§ **Problem description**: Before anything else, drop the pictures; then return exactly the lines from the top of the listing through the line with "Yup, lesser wheels, easier".

§ **Excerpted records**:
____________

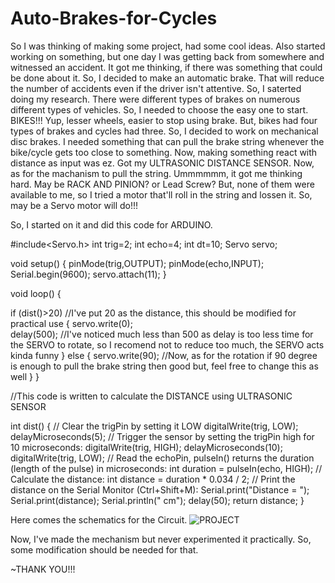# Auto-Brakes-for-Cycles
So I was thinking of making some project, had some cool ideas. Also started working on something, but one day I was getting back from somewhere and witnessed an accident. It got me thinking, if there was something that could be done about it. So, I decided to make an automatic brake. That will reduce the number of accidents even if the driver isn't attentive. So, I saterted doing my research. There were different types of brakes on numerous different types of vehicles. So, I needed to choose the easy one to start. BIKES!!!
Yup, lesser wheels, easier to stop using brake. But, bikes had four types of brakes and cycles had three. So, I decided to work on mechanical disc brakes.
I needed something that can pull the brake string whenever the bike/cycle gets too close to something. 
Now, making something react with distance as input was ez. Got my ULTRASONIC DISTANCE SENSOR. 
Now, as for the machanism to pull the string. Ummmmmm, it got me thinking hard. May be RACK AND PINION? or Lead Screw?
But, none of them were available to me, so I tried a motor that'll roll in the string and lossen it. So, may be a Servo motor will do!!!

So, I started on it and did this code for ARDUINO.

#include<Servo.h>
int trig=2;
int echo=4;
int dt=10;
Servo servo;


void setup()
{
pinMode(trig,OUTPUT);
pinMode(echo,INPUT);
Serial.begin(9600);
servo.attach(11);
}

void loop() {


if (dist()>20) //I've put 20 as the distance, this should be modified for practical use
{
  servo.write(0);              
  delay(500);    //I've noticed much less than 500 as delay is too less time for the SERVO to rotate, so I recomend not to reduce too much, the SERVO acts kinda funny 
}
else
{
  servo.write(90);  //Now, as for the rotation if 90 degree is enough to pull the brake string then good but, feel free to change this as well
}
}

//This code is written to calculate the DISTANCE using ULTRASONIC SENSOR

int dist()
{
  // Clear the trigPin by setting it LOW
  digitalWrite(trig, LOW);
  delayMicroseconds(5);
  // Trigger the sensor by setting the trigPin high for 10 microseconds:
  digitalWrite(trig, HIGH);
  delayMicroseconds(10);
  digitalWrite(trig, LOW);
  // Read the echoPin, pulseIn() returns the duration (length of the pulse) in microseconds:
  int duration = pulseIn(echo, HIGH);
  // Calculate the distance:
  int distance = duration * 0.034 / 2;
  // Print the distance on the Serial Monitor (Ctrl+Shift+M):
  Serial.print("Distance = ");
  Serial.print(distance);
  Serial.println(" cm");
  delay(50);
  return distance;
}

Here comes the schematics for the Circuit.
![PROJECT](https://user-images.githubusercontent.com/94229992/142219814-4d6736d6-9931-42fd-ac32-76c6db90b69f.png)

Now, I've made the mechanism but never experimented it practically. So, some modification should be needed for that.

~THANK YOU!!!

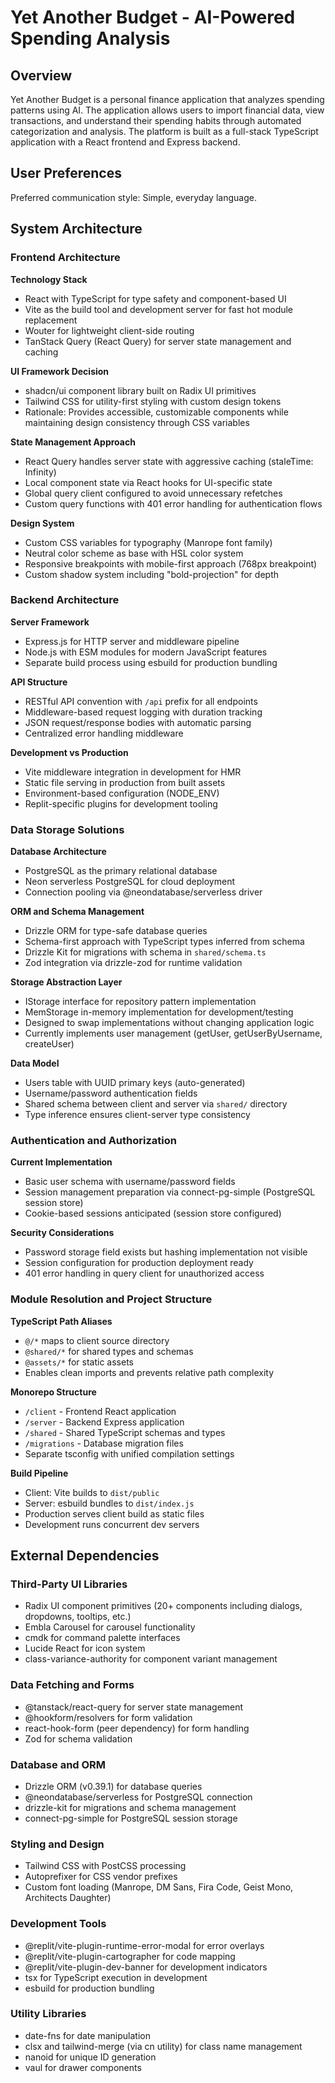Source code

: # Yet Another Budget - AI-Powered Spending Analysis

## Overview

Yet Another Budget is a personal finance application that analyzes spending patterns using AI. The application allows users to import financial data, view transactions, and understand their spending habits through automated categorization and analysis. The platform is built as a full-stack TypeScript application with a React frontend and Express backend.

## User Preferences

Preferred communication style: Simple, everyday language.

## System Architecture

### Frontend Architecture

**Technology Stack**
- React with TypeScript for type safety and component-based UI
- Vite as the build tool and development server for fast hot module replacement
- Wouter for lightweight client-side routing
- TanStack Query (React Query) for server state management and caching

**UI Framework Decision**
- shadcn/ui component library built on Radix UI primitives
- Tailwind CSS for utility-first styling with custom design tokens
- Rationale: Provides accessible, customizable components while maintaining design consistency through CSS variables

**State Management Approach**
- React Query handles server state with aggressive caching (staleTime: Infinity)
- Local component state via React hooks for UI-specific state
- Global query client configured to avoid unnecessary refetches
- Custom query functions with 401 error handling for authentication flows

**Design System**
- Custom CSS variables for typography (Manrope font family)
- Neutral color scheme as base with HSL color system
- Responsive breakpoints with mobile-first approach (768px breakpoint)
- Custom shadow system including "bold-projection" for depth

### Backend Architecture

**Server Framework**
- Express.js for HTTP server and middleware pipeline
- Node.js with ESM modules for modern JavaScript features
- Separate build process using esbuild for production bundling

**API Structure**
- RESTful API convention with `/api` prefix for all endpoints
- Middleware-based request logging with duration tracking
- JSON request/response bodies with automatic parsing
- Centralized error handling middleware

**Development vs Production**
- Vite middleware integration in development for HMR
- Static file serving in production from built assets
- Environment-based configuration (NODE_ENV)
- Replit-specific plugins for development tooling

### Data Storage Solutions

**Database Architecture**
- PostgreSQL as the primary relational database
- Neon serverless PostgreSQL for cloud deployment
- Connection pooling via @neondatabase/serverless driver

**ORM and Schema Management**
- Drizzle ORM for type-safe database queries
- Schema-first approach with TypeScript types inferred from schema
- Drizzle Kit for migrations with schema in `shared/schema.ts`
- Zod integration via drizzle-zod for runtime validation

**Storage Abstraction Layer**
- IStorage interface for repository pattern implementation
- MemStorage in-memory implementation for development/testing
- Designed to swap implementations without changing application logic
- Currently implements user management (getUser, getUserByUsername, createUser)

**Data Model**
- Users table with UUID primary keys (auto-generated)
- Username/password authentication fields
- Shared schema between client and server via `shared/` directory
- Type inference ensures client-server type consistency

### Authentication and Authorization

**Current Implementation**
- Basic user schema with username/password fields
- Session management preparation via connect-pg-simple (PostgreSQL session store)
- Cookie-based sessions anticipated (session store configured)

**Security Considerations**
- Password storage field exists but hashing implementation not visible
- Session configuration for production deployment ready
- 401 error handling in query client for unauthorized access

### Module Resolution and Project Structure

**TypeScript Path Aliases**
- `@/*` maps to client source directory
- `@shared/*` for shared types and schemas
- `@assets/*` for static assets
- Enables clean imports and prevents relative path complexity

**Monorepo Structure**
- `/client` - Frontend React application
- `/server` - Backend Express application  
- `/shared` - Shared TypeScript schemas and types
- `/migrations` - Database migration files
- Separate tsconfig with unified compilation settings

**Build Pipeline**
- Client: Vite builds to `dist/public`
- Server: esbuild bundles to `dist/index.js`
- Production serves client build as static files
- Development runs concurrent dev servers

## External Dependencies

### Third-Party UI Libraries
- Radix UI component primitives (20+ components including dialogs, dropdowns, tooltips, etc.)
- Embla Carousel for carousel functionality
- cmdk for command palette interfaces
- Lucide React for icon system
- class-variance-authority for component variant management

### Data Fetching and Forms
- @tanstack/react-query for server state management
- @hookform/resolvers for form validation
- react-hook-form (peer dependency) for form handling
- Zod for schema validation

### Database and ORM
- Drizzle ORM (v0.39.1) for database queries
- @neondatabase/serverless for PostgreSQL connection
- drizzle-kit for migrations and schema management
- connect-pg-simple for PostgreSQL session storage

### Styling and Design
- Tailwind CSS with PostCSS processing
- Autoprefixer for CSS vendor prefixes
- Custom font loading (Manrope, DM Sans, Fira Code, Geist Mono, Architects Daughter)

### Development Tools
- @replit/vite-plugin-runtime-error-modal for error overlays
- @replit/vite-plugin-cartographer for code mapping
- @replit/vite-plugin-dev-banner for development indicators
- tsx for TypeScript execution in development
- esbuild for production bundling

### Utility Libraries
- date-fns for date manipulation
- clsx and tailwind-merge (via cn utility) for class name management
- nanoid for unique ID generation
- vaul for drawer components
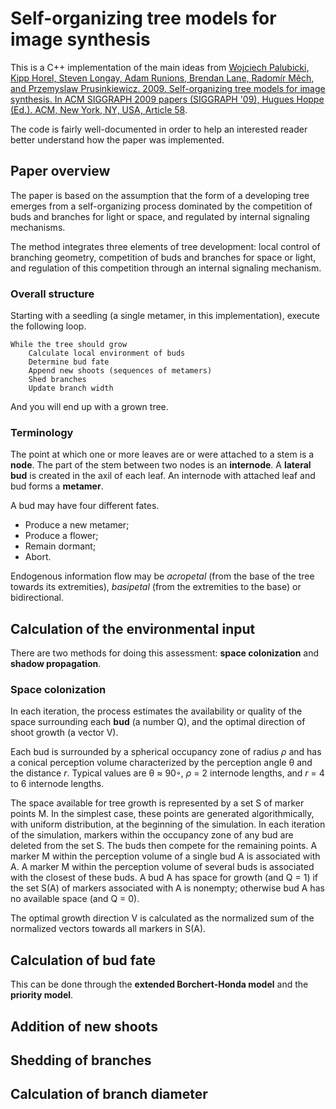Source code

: # Self-organizing tree models for image synthesis

This is a C++ implementation of the main ideas from [Wojciech Palubicki, Kipp
Horel, Steven Longay, Adam Runions, Brendan Lane, Radomír Měch, and Przemyslaw
Prusinkiewicz. 2009. Self-organizing tree models for image synthesis. In ACM
SIGGRAPH 2009 papers (SIGGRAPH '09), Hugues Hoppe (Ed.). ACM, New York, NY,
USA, Article 58](https://doi.org/10.1145/1576246.1531364).

The code is fairly well-documented in order to help an interested reader better understand how the paper was implemented.

## Paper overview

The paper is based on the assumption that the form of a developing tree emerges
from a self-organizing process dominated by the competition of buds and
branches for light or space, and regulated by internal signaling mechanisms.

The method integrates three elements of tree development: local control of
branching geometry, competition of buds and branches for space or light, and
regulation of this competition through an internal signaling mechanism.

### Overall structure

Starting with a seedling (a single metamer, in this implementation), execute the following loop.

    While the tree should grow
        Calculate local environment of buds
        Determine bud fate
        Append new shoots (sequences of metamers)
        Shed branches
        Update branch width

And you will end up with a grown tree.

### Terminology

The point at which one or more leaves are or were attached to a stem is a **node**.
The part of the stem between two nodes is an **internode**.
A **lateral bud** is created in the axil of each leaf.
An internode with attached leaf and bud forms a **metamer**.

A bud may have four different fates.

+ Produce a new metamer;
+ Produce a flower;
+ Remain dormant;
+ Abort.

Endogenous information flow may be _acropetal_ (from the base of the tree
towards its extremities), _basipetal_ (from the extremities to the base) or
bidirectional.

## Calculation of the environmental input

There are two methods for doing this assessment: **space colonization** and
**shadow propagation**.

### Space colonization

In each iteration, the process estimates the availability or quality of the
space surrounding each **bud** (a number Q), and the optimal direction of shoot
growth (a vector V).

Each bud is surrounded by a spherical occupancy zone of radius _ρ_ and has a
conical perception volume characterized by the perception angle θ and the
distance _r_. Typical values are θ ≈ 90◦, _ρ_ = 2 internode lengths, and _r_ =
4 to 6 internode lengths.

The space available for tree growth is represented by a set S of marker points
M. In the simplest case, these points are generated algorithmically, with
uniform distribution, at the beginning of the simulation. In each iteration of
the simulation, markers within the occupancy zone of any bud are deleted from
the set S. The buds then compete for the remaining points. A marker M within
the perception volume of a single bud A is associated with A. A marker M within
the perception volume of several buds is associated with the closest of these
buds. A bud A has space for growth (and Q = 1) if the set S(A) of markers
associated with A is nonempty; otherwise bud A has no available space (and Q =
0).

The optimal growth direction V is calculated as the normalized sum of the
normalized vectors towards all markers in S(A).

## Calculation of bud fate

This can be done through the **extended Borchert-Honda model** and the
**priority model**.

## Addition of new shoots

## Shedding of branches

## Calculation of branch diameter

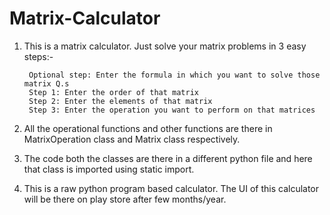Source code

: # Matrix-Calculator

1. This is a matrix calculator. Just solve your matrix problems in 3 easy steps:-

        Optional step: Enter the formula in which you want to solve those matrix Q.s
        Step 1: Enter the order of that matrix
        Step 2: Enter the elements of that matrix
        Step 3: Enter the operation you want to perform on that matrices

2. All the operational functions and other functions are there in MatrixOperation class and Matrix class respectively.
 
3. The code both the classes are there in a different python file and here that class is imported using static import.

4. This is a raw python program based calculator. The UI of this calculator will be there on play store after few months/year.
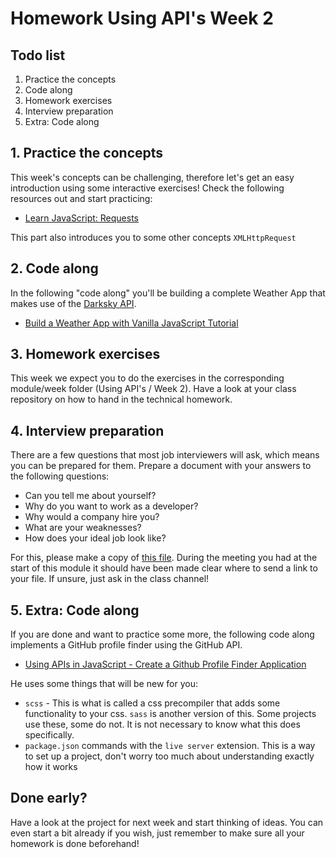 # Homework Using API's Week 2

## **Todo list**

1. Practice the concepts
2. Code along
3. Homework exercises
4. Interview preparation
5. Extra: Code along

## **1. Practice the concepts**

This week's concepts can be challenging, therefore let's get an easy introduction using some interactive exercises! Check the following resources out and start practicing:

- [Learn JavaScript: Requests](https://www.codecademy.com/learn/introduction-to-javascript/modules/intermediate-javascript-requests)

This part also introduces you to some other concepts `XMLHttpRequest`

## **2. Code along**

In the following "code along" you'll be building a complete Weather App that makes use of the [Darksky API](https://darksky.net).

- [Build a Weather App with Vanilla JavaScript Tutorial](https://www.youtube.com/watch?v=wPElVpR1rwA)

## **3. Homework exercises**

This week we expect you to do the exercises in the corresponding module/week folder (Using API's / Week 2). Have a look at your class repository on how to hand in the technical homework.

## **4. Interview preparation**

There are a few questions that most job interviewers will ask, which means you can be prepared for them. Prepare a document with your answers to the following questions:

- Can you tell me about yourself?
- Why do you want to work as a developer? 
- Why would a company hire you?
- What are your weaknesses?
- How does your ideal job look like?

For this, please make a copy of [this file](https://docs.google.com/document/u/2/d/114rTGS4eG6tpkrMAyVIdvgTrnpmkRL6ax_smkw1B0HI/copy). During the meeting you had at the start of this module it should have been made clear where to send a link to your file. If unsure, just ask in the class channel!

## **5. Extra: Code along**

If you are done and want to practice some more, the following code along implements a GitHub profile finder using the GitHub API.

- [Using APIs in JavaScript - Create a Github Profile Finder Application](https://www.youtube.com/watch?v=sJspH620ZsU)

He uses some things that will be new for you:
- `scss` - This is what is called a css precompiler that adds some functionality to your css. `sass` is another version of this. Some projects use these, some do not. It is not necessary to know what this does specifically.
- `package.json` commands with the `live server` extension. This is a way to set up a project, don't worry too much about understanding exactly how it works

## Done early?

Have a look at the project for next week and start thinking of ideas. You can even start a bit already if you wish, just remember to make sure all your homework is done beforehand!
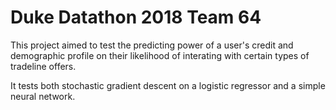 # Duke Datathon 2018 Team 64

This project aimed to test the predicting power of a user's credit and demographic profile on their likelihood of interating with certain types of tradeline offers.

It tests both stochastic gradient descent on a logistic regressor and a simple neural network.
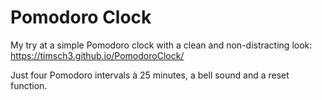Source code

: # Pomodoro Clock

My try at a simple Pomodoro clock with a clean and non-distracting look: https://timsch3.github.io/PomodoroClock/

Just four Pomodoro intervals à 25 minutes, a bell sound and a reset function.
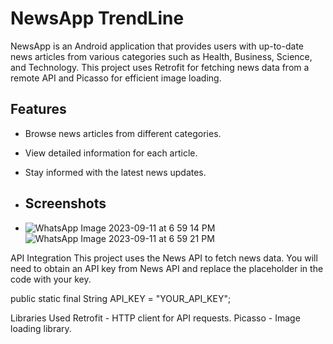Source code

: # NewsApp TrendLine
NewsApp is an Android application that provides users with up-to-date news articles from various categories such as Health, Business, Science, and Technology. This project uses Retrofit for fetching news data from a remote API and Picasso for efficient image loading.

## Features

- Browse news articles from different categories.
- View detailed information for each article.
- Stay informed with the latest news updates.

- ## Screenshots
- ![WhatsApp Image 2023-09-11 at 6 59 14 PM](https://github.com/Surajlambor/NewsApp/assets/138770310/4164bc6a-15a5-4e4a-aa42-d4c8ad6ef1c9)
![WhatsApp Image 2023-09-11 at 6 59 21 PM](https://github.com/Surajlambor/NewsApp/assets/138770310/182f67cc-ece5-426d-a1af-069ae64ec4c6)

API Integration
This project uses the News API to fetch news data. You will need to obtain an API key from News API and replace the placeholder in the code with your key.

public static final String API_KEY = "YOUR_API_KEY";

Libraries Used
Retrofit - HTTP client for API requests.
Picasso - Image loading library.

____________

§ **Answer to this task**:
# Auto-Brakes-for-Cycles
So I was thinking of making some project, had some cool ideas. Also started working on something, but one day I was getting back from somewhere and witnessed an accident. It got me thinking, if there was something that could be done about it. So, I decided to make an automatic brake. That will reduce the number of accidents even if the driver isn't attentive. So, I saterted doing my research. There were different types of brakes on numerous different types of vehicles. So, I needed to choose the easy one to start. BIKES!!!
Yup, lesser wheels, easier to stop using brake. But, bikes had four types of brakes and cycles had three. So, I decided to work on mechanical disc brakes.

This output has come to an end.